> _Problem to work on_
Could you show each line of the records that contains the word "near"?

───── Source records

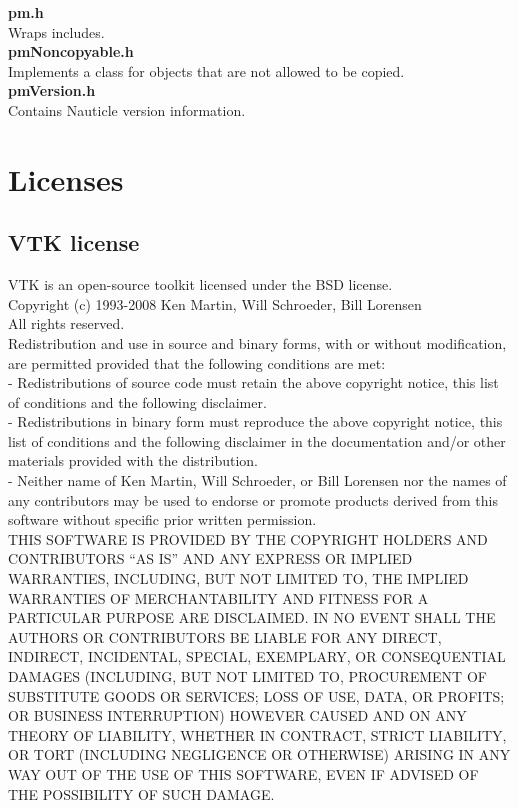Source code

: \documentclass[a4paper,12pt,openany]{book}
\theoremstyle{break}
\begin{document}
\textbf{pm.h}\\
Wraps includes.\\

\textbf{pmNoncopyable.h}\\
Implements a class for objects that are not allowed to be copied.\\

\textbf{pmVersion.h}\\
Contains Nauticle version information.\\




\section{Licenses}
\subsection{VTK license}
VTK is an open-source toolkit licensed under the BSD license.\\
Copyright (c) 1993-2008 Ken Martin, Will Schroeder, Bill Lorensen \\
All rights reserved.\\
Redistribution and use in source and binary forms, with or without modification, are permitted provided that the following conditions are met: \\
- Redistributions of source code must retain the above copyright notice, this list of conditions and the following disclaimer. \\
- Redistributions in binary form must reproduce the above copyright notice, this list of conditions and the following disclaimer in the documentation and/or other materials provided with the distribution. \\
- Neither name of Ken Martin, Will Schroeder, or Bill Lorensen nor the names of any contributors may be used to endorse or promote products derived from this software without specific prior written permission.\\

THIS SOFTWARE IS PROVIDED BY THE COPYRIGHT HOLDERS AND CONTRIBUTORS “AS IS” AND ANY EXPRESS OR IMPLIED WARRANTIES, INCLUDING, BUT NOT LIMITED TO, THE IMPLIED WARRANTIES OF MERCHANTABILITY AND FITNESS FOR A PARTICULAR PURPOSE ARE DISCLAIMED. IN NO EVENT SHALL THE AUTHORS OR CONTRIBUTORS BE LIABLE FOR ANY DIRECT, INDIRECT, INCIDENTAL, SPECIAL, EXEMPLARY, OR CONSEQUENTIAL DAMAGES (INCLUDING, BUT NOT LIMITED TO, PROCUREMENT OF SUBSTITUTE GOODS OR SERVICES; LOSS OF USE, DATA, OR PROFITS; OR BUSINESS INTERRUPTION) HOWEVER CAUSED AND ON ANY THEORY OF LIABILITY, WHETHER IN CONTRACT, STRICT LIABILITY, OR TORT (INCLUDING NEGLIGENCE OR OTHERWISE) ARISING IN ANY WAY OUT OF THE USE OF THIS SOFTWARE, EVEN IF ADVISED OF THE POSSIBILITY OF SUCH DAMAGE.
\end{document}
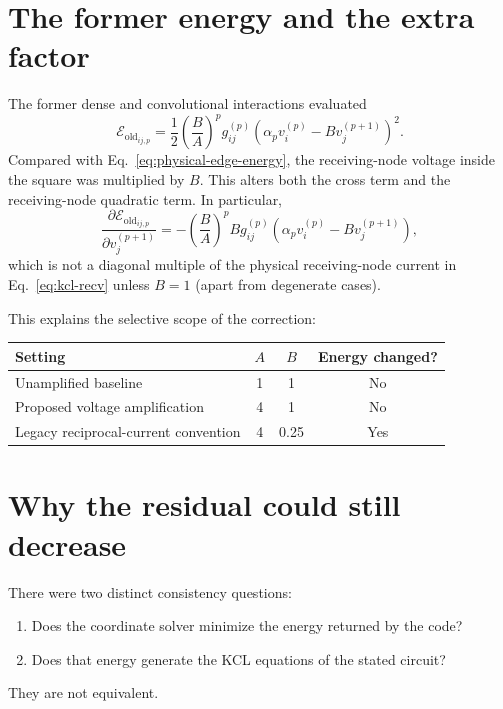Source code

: \documentclass[11pt]{article}
\newcommand{\Eold}{\mathcal{E}_{\mathrm{old}}}
\begin{document}
\section{The former energy and the extra factor}

The former dense and convolutional interactions evaluated
\begin{equation}
  \Eold_{ij,p}
  =\frac{1}{2}\left(\frac{B}{A}\right)^p
   g_{ij}^{(p)}\left(\alpha_p v_i^{(p)}-Bv_j^{(p+1)}\right)^2.
  \label{eq:old-edge-energy}
\end{equation}
Compared with Eq.~\eqref{eq:physical-edge-energy}, the receiving-node voltage
inside the square was multiplied by $B$.  This alters both the cross term and
the receiving-node quadratic term.  In particular,
\begin{equation}
  \frac{\partial \Eold_{ij,p}}{\partial v_j^{(p+1)}}
  =-\left(\frac{B}{A}\right)^p
    B g_{ij}^{(p)}\left(\alpha_p v_i^{(p)}-Bv_j^{(p+1)}\right),
  \label{eq:old-gradient}
\end{equation}
which is not a diagonal multiple of the physical receiving-node current in
Eq.~\eqref{eq:kcl-recv} unless $B=1$ (apart from degenerate cases).

This explains the selective scope of the correction:
\begin{center}
\begin{tabular}{lccc}
\toprule
Setting & $A$ & $B$ & Energy changed?\\
\midrule
Unamplified baseline & 1 & 1 & No\\
Proposed voltage amplification & 4 & 1 & No\\
Legacy reciprocal-current convention & 4 & 0.25 & Yes\\
\bottomrule
\end{tabular}
\end{center}

\section{Why the residual could still decrease}

There were two distinct consistency questions:
\begin{enumerate}
  \item Does the coordinate solver minimize the energy returned by the code?
  \item Does that energy generate the KCL equations of the stated circuit?
\end{enumerate}
They are not equivalent.
\end{document}

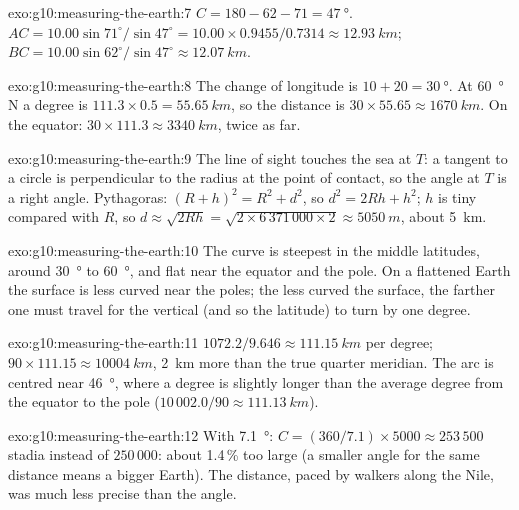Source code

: \begin{solution}{exo:g10:measuring-the-earth:7}
$C = 180 - 62 - 71 = \qty{47}{\degree}$.
$AC = 10.00 \sin 71^\circ/\sin 47^\circ = 10.00 \times 0.9455/0.7314 \approx
\qty{12.93}{km}$; $BC = 10.00 \sin 62^\circ/\sin 47^\circ \approx
\qty{12.07}{km}$.
\end{solution}

\begin{solution}{exo:g10:measuring-the-earth:8}
The change of longitude is $10 + 20 = \qty{30}{\degree}$. At
\qty{60}{\degree} N a degree is $111.3 \times 0.5 = \qty{55.65}{km}$, so the
distance is $30 \times 55.65 \approx \qty{1670}{km}$. On the equator:
$30 \times 111.3 \approx \qty{3340}{km}$, twice as far.
\end{solution}

\begin{solution}{exo:g10:measuring-the-earth:9}
The line of sight touches the sea at $T$: a tangent to a circle is
perpendicular to the radius at the point of contact, so the angle at $T$ is
a right angle. Pythagoras: $(R+h)^2 = R^2 + d^2$, so $d^2 = 2Rh + h^2$; $h$ is
tiny compared with $R$, so $d \approx \sqrt{2Rh} = \sqrt{2 \times
6\,371\,000 \times 2} \approx \qty{5050}{m}$, about \qty{5}{km}.
\end{solution}

\begin{solution}{exo:g10:measuring-the-earth:10}
The curve is steepest in the middle latitudes, around \qty{30}{\degree} to
\qty{60}{\degree}, and flat near the equator and the pole. On a flattened
Earth the surface is less curved near the poles; the less curved the surface,
the farther one must travel for the vertical (and so the latitude) to turn by
one degree.
\end{solution}

\begin{solution}{exo:g10:measuring-the-earth:11}
$1072.2/9.646 \approx \qty{111.15}{km}$ per degree; $90 \times 111.15
\approx \qty{10004}{km}$, \qty{2}{km} more than the true quarter meridian.
The arc is centred near \qty{46}{\degree}, where a degree is slightly longer
than the average degree from the equator to the pole
($10\,002.0/90 \approx \qty{111.13}{km}$).
\end{solution}

\begin{solution}{exo:g10:measuring-the-earth:12}
With \qty{7.1}{\degree}: $C = (360/7.1) \times 5000 \approx 253\,500$ stadia
instead of $250\,000$: about 1.4\,\% too large (a smaller angle for the same
distance means a bigger Earth). The distance, paced by walkers along the
Nile, was much less precise than the angle.
\end{solution}

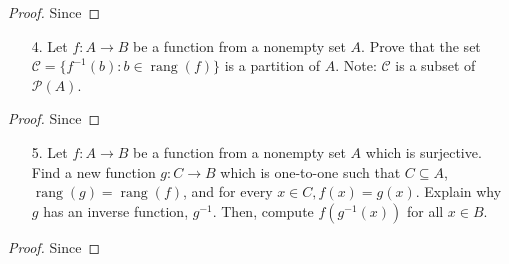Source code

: \documentclass[10pt]{article}
\theoremstyle{definition}
\theoremstyle{plain}
\DeclareMathOperator\rang{rang}
\begin{document}
\begin{proof}
  Since
\end{proof}



\pagebreak



\begin{enumerate}
\item[4.] Let $f:A \to B$ be a function from a nonempty set $A$.  Prove that the set $ \mathcal{C} = \{f^{-1}(b): b \in \rang(f)\}$ is a partition of $A$.  Note:  $\mathcal{C}$ is a subset of $\mathscr{P}(A)$.
\end{enumerate}



\begin{proof}
  Since
\end{proof}



\pagebreak



\begin{enumerate}
\item[5.] Let $f:A \to B$ be a function from a nonempty set $A$ which is surjective.  Find a new function $g:C \to B$ which is one-to-one such that $C \subseteq A$, $\rang(g) = \rang(f)$, and for every $x \in C, f(x) = g(x)$.  Explain why $g$ has an inverse function, $g^{-1}$.  Then, compute $f(g^{-1}(x))$ for all $x \in B$.
\end{enumerate}



\begin{proof}
  Since
\end{proof}
\end{document}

──────────

> _Solution to this problem_
\qty{60}{\degree}, and flat near the equator and the pole. On a flattened
Earth the surface is less curved near the poles; the less curved the surface,
The arc is centred near \qty{46}{\degree}, where a degree is slightly longer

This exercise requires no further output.